_EXERCISE BRIEF_.
Where the records below reach the line containing "<p>For from the", start transcribing, and end with the line containing "<p>For, since <span", exactly and with nothing else added.

[Stored data entries]

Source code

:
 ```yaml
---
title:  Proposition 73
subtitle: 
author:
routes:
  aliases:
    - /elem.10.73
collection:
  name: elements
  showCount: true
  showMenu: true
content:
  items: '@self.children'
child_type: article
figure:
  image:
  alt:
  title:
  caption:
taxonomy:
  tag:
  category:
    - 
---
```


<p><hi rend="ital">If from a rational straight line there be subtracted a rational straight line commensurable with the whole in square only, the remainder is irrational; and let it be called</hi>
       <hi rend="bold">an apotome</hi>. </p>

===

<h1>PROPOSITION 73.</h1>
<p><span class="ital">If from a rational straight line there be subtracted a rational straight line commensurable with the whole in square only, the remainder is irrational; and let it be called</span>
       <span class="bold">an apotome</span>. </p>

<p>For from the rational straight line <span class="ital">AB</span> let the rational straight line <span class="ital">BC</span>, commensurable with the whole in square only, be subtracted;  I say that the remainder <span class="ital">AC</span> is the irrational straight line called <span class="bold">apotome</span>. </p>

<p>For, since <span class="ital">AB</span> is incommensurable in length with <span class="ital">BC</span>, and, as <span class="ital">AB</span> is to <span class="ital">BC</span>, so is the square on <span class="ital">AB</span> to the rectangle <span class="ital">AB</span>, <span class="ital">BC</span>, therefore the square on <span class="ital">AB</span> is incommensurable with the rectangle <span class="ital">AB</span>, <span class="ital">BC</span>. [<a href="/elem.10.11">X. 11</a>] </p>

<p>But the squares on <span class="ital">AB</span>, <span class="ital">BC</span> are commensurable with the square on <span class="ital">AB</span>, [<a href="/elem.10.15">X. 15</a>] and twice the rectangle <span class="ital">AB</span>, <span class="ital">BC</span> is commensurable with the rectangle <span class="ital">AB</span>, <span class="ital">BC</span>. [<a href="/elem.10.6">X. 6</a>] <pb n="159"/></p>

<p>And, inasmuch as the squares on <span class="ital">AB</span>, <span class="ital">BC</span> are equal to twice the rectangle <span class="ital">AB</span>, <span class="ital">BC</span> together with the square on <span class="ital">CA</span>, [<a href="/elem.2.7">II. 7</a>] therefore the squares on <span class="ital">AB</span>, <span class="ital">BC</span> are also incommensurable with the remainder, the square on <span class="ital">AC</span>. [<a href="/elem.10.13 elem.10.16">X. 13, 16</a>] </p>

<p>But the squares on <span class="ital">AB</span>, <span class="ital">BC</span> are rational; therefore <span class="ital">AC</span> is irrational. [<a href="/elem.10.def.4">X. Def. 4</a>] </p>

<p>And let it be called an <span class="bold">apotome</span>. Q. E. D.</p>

_EXPECTED OUTPUT_.
<p>For from the rational straight line <span class="ital">AB</span> let the rational straight line <span class="ital">BC</span>, commensurable with the whole in square only, be subtracted;  I say that the remainder <span class="ital">AC</span> is the irrational straight line called <span class="bold">apotome</span>. </p>

<p>For, since <span class="ital">AB</span> is incommensurable in length with <span class="ital">BC</span>, and, as <span class="ital">AB</span> is to <span class="ital">BC</span>, so is the square on <span class="ital">AB</span> to the rectangle <span class="ital">AB</span>, <span class="ital">BC</span>, therefore the square on <span class="ital">AB</span> is incommensurable with the rectangle <span class="ital">AB</span>, <span class="ital">BC</span>. [<a href="/elem.10.11">X. 11</a>] </p>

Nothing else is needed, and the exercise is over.